The next day, the Irishman opened his lunch box, saw corned beef and cabbage, and jumped to his death.
The Mexican opened his lunch, saw a burrito, and jumped, too.
The blonde guy opened his lunch, saw the bologna and jumped to his death as well.
At the funeral, the Irishman's wife was weeping. She said, "If I'd known how really tired he was of corned beef and cabbage, I never would have given it to him again!"
The Mexican's wife also wept and said, "I could have given him tacos or enchiladas ! I didn't realize he hated burritos so much."
Everyone turned and stared at the blonde's wife. The blonde's wife said, "Don't look at me. He makes his own lunch."
 
GCF: Welsh Mat

An American was touring Wales, and upon entering a hotel in one town,
noticed the words, "TAM" written on the mat.

"Ah!" he said, "I suppose that's Welsh for Welcome."

"No, sir," replied the doorman. "That's the bath mat upside down."
 
GCF: Favorite Animal
Our teacher asked us what our favorite animal was, and I said, "Fried
chicken." She said I wasn't funny, but she couldn't have been right because
everyone else in the class laughed.
My parents told me to always be truthful and honest, and I am. Fried
chicken is my favorite animal. I told my dad what happened, and
he said my teacher was probably a member of PETA. He said they love
animals very much. I do, too. Especially chicken, pork and beef.
Anyway, my teacher sent me to the principal's office. I told him what
happened, and he laughed too. Then he told me not to do it again.
The next day in class my teacher asked me what my favorite live animal
was. I told her it was chicken. She asked me why, just like she'd
asked the other children.

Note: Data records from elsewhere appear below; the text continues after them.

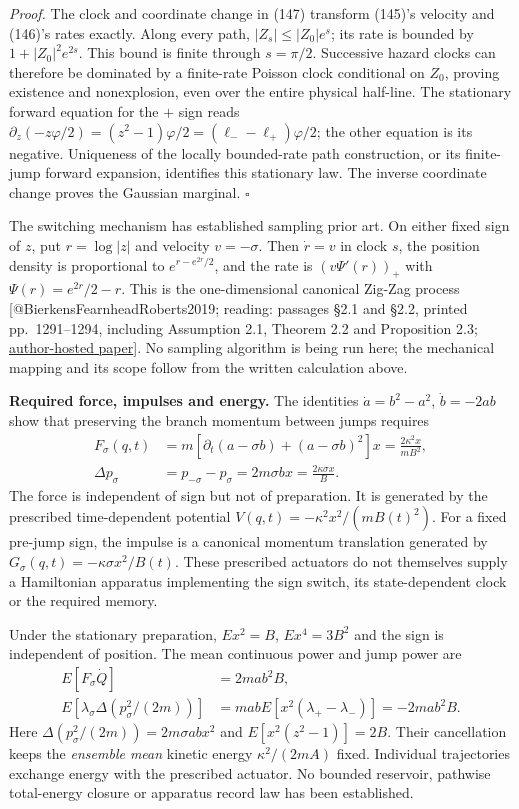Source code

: \documentclass[11pt,a4paper]{article}
\begin{document}
\emph{Proof.} The clock and coordinate change in (147) transform (145)'s
velocity and (146)'s rates exactly. Along every path,
\(|Z_s|\le |Z_0|e^s\); its rate is bounded by \(1+|Z_0|^2e^{2s}\). This
bound is finite through \(s=\pi/2\). Successive hazard clocks can
therefore be dominated by a finite-rate Poisson clock conditional on
\(Z_0\), proving existence and nonexplosion, even over the entire
physical half-line. The stationary forward equation for the \(+\) sign
reads
\(\partial_z(-z\varphi/2)=(z^2-1)\varphi/2 =(\ell_--\ell_+)\varphi/2\);
the other equation is its negative. Uniqueness of the locally
bounded-rate path construction, or its finite-jump forward expansion,
identifies this stationary law. The inverse coordinate change proves the
Gaussian marginal. \(\square\)

The switching mechanism has established sampling prior art. On either
fixed sign of \(z\), put \(r=\log|z|\) and velocity \(v=-\sigma\). Then
\(\dot r=v\) in clock \(s\), the position density is proportional to
\(e^{r-e^{2r}/2}\), and the rate is \((v\Psi'(r))_+\) with
\(\Psi(r)=e^{2r}/2-r\). This is the one-dimensional canonical Zig-Zag
process {[}@BierkensFearnheadRoberts2019; reading: passages §2.1 and
§2.2, printed pp.~1291--1294, including Assumption 2.1, Theorem 2.2 and
Proposition 2.3;
\href{https://diamhomes.ewi.tudelft.nl/~jorisbierkens/pubs/AOS1715.pdf}{author-hosted
paper}{]}. No sampling algorithm is being run here; the mechanical
mapping and its scope follow from the written calculation above.

\textbf{Required force, impulses and energy.} The identities
\(\dot a=b^2-a^2\), \(\dot b=-2ab\) show that preserving the branch
momentum between jumps requires \[\begin{aligned}
F_\sigma(q,t)&=m[\partial_t(a-\sigma b)+(a-\sigma b)^2]x
 =\frac{2\kappa^2 x}{mB^2},\\
\Delta p_\sigma&=p_{-\sigma}-p_\sigma
 =2m\sigma bx=\frac{2\kappa\sigma x}{B}.
\end{aligned}\tag{148}\] The force is independent of sign but not of
preparation. It is generated by the prescribed time-dependent potential
\(V(q,t)=-\kappa^2x^2/(mB(t)^2)\). For a fixed pre-jump sign, the
impulse is a canonical momentum translation generated by
\(G_\sigma(q,t)=-\kappa\sigma x^2/B(t)\). These prescribed actuators do
not themselves supply a Hamiltonian apparatus implementing the sign
switch, its state-dependent clock or the required memory.

Under the stationary preparation, \(E x^2=B\), \(E x^4=3B^2\) and the
sign is independent of position. The mean continuous power and jump
power are \[\begin{aligned}
E[F_\sigma\dot Q]&=2mab^2B,\\
E[\lambda_\sigma\Delta(p_\sigma^2/(2m))]
 &=mab E[x^2(\lambda_+-\lambda_-)]
 =-2mab^2B.
\end{aligned}\tag{149}\] Here \(\Delta(p_\sigma^2/(2m))=2m\sigma abx^2\)
and \(E[x^2(z^2-1)]=2B\). Their cancellation keeps the \emph{ensemble
mean} kinetic energy \(\kappa^2/(2mA)\) fixed. Individual trajectories
exchange energy with the prescribed actuator. No bounded reservoir,
pathwise total-energy closure or apparatus record law has been
established.
\end{document}
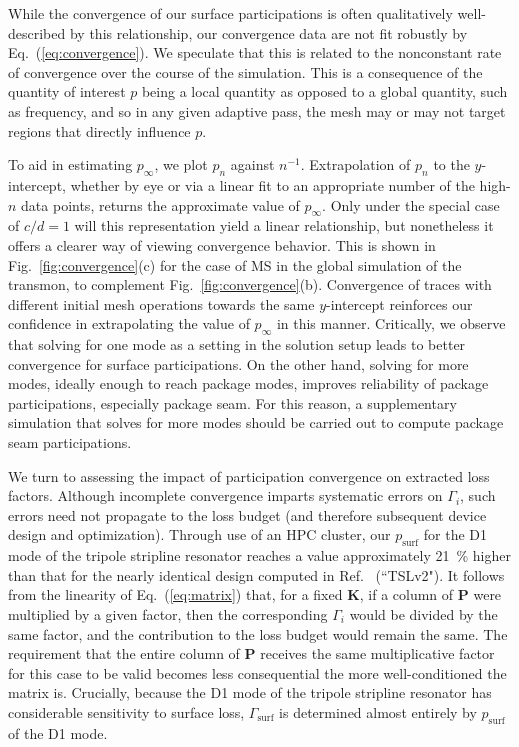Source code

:\documentclass[
    reprint,
    superscriptaddress,
    amsmath,amssymb,
    aps,
    prb,
    floatfix,
]{revtex4-2}
\begin{document}
While the convergence of our surface participations is often qualitatively well-described by this relationship, our convergence data are not fit robustly by Eq.~(\ref{eq:convergence}). We speculate that this is related to the nonconstant rate of convergence over the course of the simulation. This is a consequence of the quantity of interest $p$ being a local quantity as opposed to a global quantity, such as frequency, and so in any given adaptive pass, the mesh may or may not target regions that directly influence $p$.

To aid in estimating $p_\infty$, we plot $p_n$ against $n^{-1}$. Extrapolation of $p_n$ to the $y$-intercept, whether by eye or via a linear fit to an appropriate number of the high-$n$ data points, returns the approximate value of $p_\infty$. Only under the special case of $c/d=1$ will this representation yield a linear relationship, but nonetheless it offers a clearer way of viewing convergence behavior. This is shown in Fig.~\ref{fig:convergence}(c) for the case of MS in the global simulation of the transmon, to complement Fig.~\ref{fig:convergence}(b). Convergence of traces with different initial mesh operations towards the same $y$-intercept reinforces our confidence in extrapolating the value of $p_\infty$ in this manner. Critically, we observe that solving for one mode as a setting in the solution setup leads to better convergence for surface participations. On the other hand, solving for more modes, ideally enough to reach package modes, improves reliability of package participations, especially package seam. For this reason, a supplementary simulation that solves for more modes should be carried out to compute package seam participations.

We turn to assessing the impact of participation convergence on extracted loss factors. Although incomplete convergence imparts systematic errors on $\Gamma_i$, such errors need not propagate to the loss budget (and therefore subsequent device design and optimization). Through use of an HPC cluster, our $p_\mathrm{surf}$ for the D1 mode of the tripole stripline resonator reaches a value approximately \SI{21}{\percent} higher than that for the nearly identical design computed in Ref.~\cite{ganjam2024} (``TSLv2"). It follows from the linearity of Eq.~(\ref{eq:matrix}) that, for a fixed $\mathbf{K}$, if a column of $\mathbf{P}$ were multiplied by a given factor, then the corresponding $\Gamma_i$ would be divided by the same factor, and the contribution to the loss budget would remain the same. The requirement that the entire column of $\mathbf{P}$ receives the same multiplicative factor for this case to be valid becomes less consequential the more well-conditioned the matrix is. Crucially, because the D1 mode of the tripole stripline resonator has considerable sensitivity to surface loss, $\Gamma_\mathrm{surf}$ is determined almost entirely by $p_\mathrm{surf}$ of the D1 mode.
\end{document}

So I told her it was because you could make
them into fried chicken. She sent me back to the principal's office
again. He laughed, and told me not to do it any more.
I don't understand. My parents taught me to be honest, but my teacher
doesn't like it when I am. Today, my teacher asked us to tell her what
famous person we admire most.
I told her, "Colonel Sanders".
Guess where I am now.......
 
GCF: Nutritious Eating
According to a recent article I just read on nutrition, eating right
doesn't have to be complicated. Nutritionists say there is a simple
way to tell if you're eating right. Colors. Fill your plate with
bright colors: Greens, Reds, Yellows.
In fact, I did that this morning. I had an entire bowl of M&M's. It
was delicious! I never knew eating right could be so easy.
 
January 1 2013
HILLARY'S FIRST NIGHT AS PRESIDENT


Hillary Clinton, Was sworn in today as President. She has disposed of Bill and is spending her first night alone in the White House.

She has waited several years for this.


FIRST NIGHT Suddenly! The ghost of George Washington appears to her, and Hillary says,
"How can I best serve my country?" Washington says, "Never tell a lie."
"Ouch!" Says Hillary, "I don't know about
that."

SECOND NIGHT The next night, the ghost of Thomas Jefferson appears...
Hillary says, "How can I best serve mycountry?" Jefferson says, "Listen to the people."
"Ohhh! I really don't want to do that."



THIRD NIGHT On the third night, the ghost of Abe Lincoln appears... Hillary says, "How can I best serve my
country?"

Lincoln says,

"Go to the theater."
 
CODE PRESENTED IN 100% Recycled Pixels

So was the joke :D

Sorry RX_ I couldn't resist it :o

Brian
 
GCF: New Neighbor

My quiet Saturday morning ended abruptly when my 12-year-old son,
Billy, and one of his friends burst through the door.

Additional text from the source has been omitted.